Recently, his abstract oils have moved away from his earlier organic, soft-edged approach. Current works feature patterns of rectangles and squares painted with a deliberate hand -- sometimes with the help of a tape measure.
While some people can find abstract work less accessible, Pasquali says Johnson's abstract paintings are a natural complement to the figurative, especially when they're exhibited next to landscapes and viewers can see the similarities, she wrote in "Doppio Binario."
"Skies, water, fields, trees and houses have become surfaces, physical areas of paint distilled from ripe yellow wheat, fertile red earth and boundless blue space -- all of this to affirm that the abstractions and landscapes are kin," she wrote.
Pasquali also believes that each of Johnson's painting paths informs the other.
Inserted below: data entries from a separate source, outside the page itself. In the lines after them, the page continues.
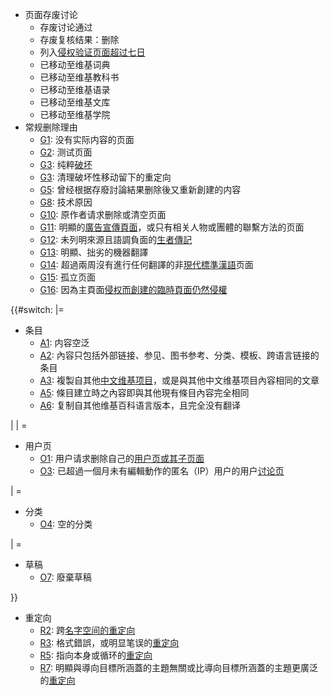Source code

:   - 页面存废讨论
      - 存废讨论通过
      - 存废复核结果：删除
      - 列入[侵权验证页面超过七日](https://zh.wikipedia.org/wiki/WP:CV "wikilink")
      - 已移动至维基词典
      - 已移动至维基教科书
      - 已移动至维基语录
      - 已移动至维基文库
      - 已移动至维基学院
  - 常规删除理由
      - [G1](https://zh.wikipedia.org/wiki/WP:CSD#G1 "wikilink"): 没有实际内容的页面
      - [G2](https://zh.wikipedia.org/wiki/WP:CSD#G2 "wikilink"): 测试页面
      - [G3](https://zh.wikipedia.org/wiki/WP:CSD#G3 "wikilink"): 纯粹[破坏](https://zh.wikipedia.org/wiki/WP:VAN "wikilink")
      - [G3](https://zh.wikipedia.org/wiki/WP:CSD#G3 "wikilink"): 清理破坏性移动留下的重定向
      - [G5](https://zh.wikipedia.org/wiki/WP:CSD#G5 "wikilink"): 曾经根据存廢討論結果删除後又重新創建的内容
      - [G8](https://zh.wikipedia.org/wiki/WP:CSD#G8 "wikilink"): 技术原因
      - [G10](https://zh.wikipedia.org/wiki/WP:CSD#G10 "wikilink"): 原作者请求删除或清空页面
      - [G11](https://zh.wikipedia.org/wiki/WP:CSD#G11 "wikilink"): 明顯的[廣告宣傳頁面](https://zh.wikipedia.org/wiki/WP:SOAP "wikilink")，或只有相关人物或團體的聯繫方法的页面
      - [G12](https://zh.wikipedia.org/wiki/WP:CSD#G12 "wikilink"): 未列明來源且語調負面的[生者傳記](https://zh.wikipedia.org/wiki/WP:BLP "wikilink")
      - [G13](https://zh.wikipedia.org/wiki/WP:CSD#G13 "wikilink"): 明顯、拙劣的機器翻譯
      - [G14](https://zh.wikipedia.org/wiki/WP:CSD#G14 "wikilink"): 超過兩周沒有進行任何翻譯的非[現代標準漢語](../Page/現代標準漢語.md "wikilink")页面
      - [G15](https://zh.wikipedia.org/wiki/WP:CSD#G15 "wikilink"): 孤立页面
      - [G16](https://zh.wikipedia.org/wiki/WP:CSD#G16 "wikilink"): 因為主頁面[侵权而創建的臨時頁面仍然侵權](https://zh.wikipedia.org/wiki/WP:侵权 "wikilink")

{{\#switch: |=

  - 条目
      - [A1](https://zh.wikipedia.org/wiki/WP:CSD#A1 "wikilink"): 内容空泛
      - [A2](https://zh.wikipedia.org/wiki/WP:CSD#A2 "wikilink"): 內容只包括外部链接、参见、图书参考、分类、模板、跨语言链接的条目
      - [A3](https://zh.wikipedia.org/wiki/WP:CSD#A3 "wikilink"): 複製自其他[中文维基项目](https://zh.wikipedia.org/wiki/T:Wikimedia_project "wikilink")，或是與其他中文维基项目內容相同的文章
      - [A5](https://zh.wikipedia.org/wiki/WP:CSD#A5 "wikilink"): 條目建立時之內容即與其他現有條目內容完全相同
      - [A6](https://zh.wikipedia.org/wiki/WP:CSD#A6 "wikilink"): 复制自其他维基百科语言版本，且完全没有翻译

|  | =

  - 用户页
      - [O1](https://zh.wikipedia.org/wiki/WP:CSD#O1 "wikilink"): 用户请求删除自己的[用户页或其子页面](https://zh.wikipedia.org/wiki/H:用户页 "wikilink")
      - [O3](https://zh.wikipedia.org/wiki/WP:CSD#O3 "wikilink"): 已超過一個月未有編輯動作的匿名（IP）用户的用户[讨论页](https://zh.wikipedia.org/wiki/WP:TALK "wikilink")

|  =

  - 分类
      - [O4](https://zh.wikipedia.org/wiki/WP:CSD#O4 "wikilink"): 空的分类

|  =

  - 草稿
      - [O7](https://zh.wikipedia.org/wiki/WP:CSD#O7 "wikilink"): 廢棄草稿

}}

  - 重定向
      - [R2](https://zh.wikipedia.org/wiki/WP:CSD#R2 "wikilink"): 跨[名字空间的](https://zh.wikipedia.org/wiki/H:NS "wikilink")[重定向](https://zh.wikipedia.org/wiki/WP:R "wikilink")
      - [R3](https://zh.wikipedia.org/wiki/WP:CSD#R3 "wikilink"): 格式錯誤，或明显笔误的[重定向](https://zh.wikipedia.org/wiki/WP:R "wikilink")
      - [R5](https://zh.wikipedia.org/wiki/WP:CSD#R5 "wikilink"): 指向本身或循环的[重定向](https://zh.wikipedia.org/wiki/WP:R "wikilink")
      - [R7](https://zh.wikipedia.org/wiki/WP:CSD#R7 "wikilink"): 明顯與導向目標所涵蓋的主題無關或比導向目標所涵蓋的主題更廣泛的[重定向](https://zh.wikipedia.org/wiki/WP:R "wikilink")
"One could claim that the abstract research has contributed to the clarity and simplicity we now find in his landscapes, while the contemplation of nature has perhaps added something to the rigor of the geometric compositions -- perhaps a shudder of subtle pleasure, or a whisper of an even subtler restlessness," she wrote.
Johnson's process could also be described as restive. Rarely content to focus on a single painting, he jumps from canvas to canvas, sometimes working on 10 in a week. Paints and brushes are kept on a cart so he can swiftly wheel them across the studio. The slow-drying nature of oil paint appeals to him; he can mix a perfect hue in a blob of paint, leave it for a while and later use it in another painting.
In fact, Johnson has always been a traveler. As his father was an Army chaplain, the family moved around a lot while Johnson was growing up. Johnson earned a master's of fine arts from the graduate painting program at Parsons School of Design in New York City in 1990, and has been exhibiting in the States and Europe since 1989.
In his studio, where abstracts and landscapes mingle on the walls, Johnson demurs when asked about his creative process. He says he paints simply by instinct, blending or juxtaposing colors until they feel right.
"I'm always looking at how colors play against each other, and some sections draw the eye more than others," he says, gesturing to a grouping of small abstract paintings. "It's like music: Everything's working together, but something's playing the lead."
For instance, in "Palo Alto n. 11 (Winter)," the eye may be caught by the burnt-orange rectangle sandwiched between pastels, or the bands of gray and yellow-green. With "Palo Alto n. 18," a viewer might see the lush, grassy green rectangles as dominant.
"Water Towers" trips between abstract and figurative. The 2005 painting shows a pair of water towers, but there's something dreamlike, too. The red-and-white-striped towers stand tall against a secretive black background. Both have light-green stripes at the bottom, and a Weekly photographer says he likes the green because it gives his eyes a place to rest.
Johnson often includes a block of solid color on the side of a figurative painting. This can add contrast, emphasizing other colors. For instance, the vertical band of blue-purple on the side of "Cadiere D'Azur" makes the salmon tones in a house roof leap out.
That's part of the enjoyment of color: pairing up tones and seeing how one affects the other, Johnson says. He often uses "slippery" colors, pale hues that shift easily.
"Put pale green next to yellow, and it becomes strong green. Put it next to strong green, and it becomes yellow," he says. "The qualities of color are like people, more or less affected by what's around them."
What: An exhibit of new abstract and figurative paintings by Mitchell Johnson
Where: Cafe Borrone, 1010 El Camino Real, Menlo Park
When: Through June 10. The cafe is open Monday through Thursday from 7 a.m. to 11 p.m.; Fridays from 7 a.m. to midnight; Saturdays from 8 a.m. to midnight; and Sundays from 8 a.m. to 5 p.m.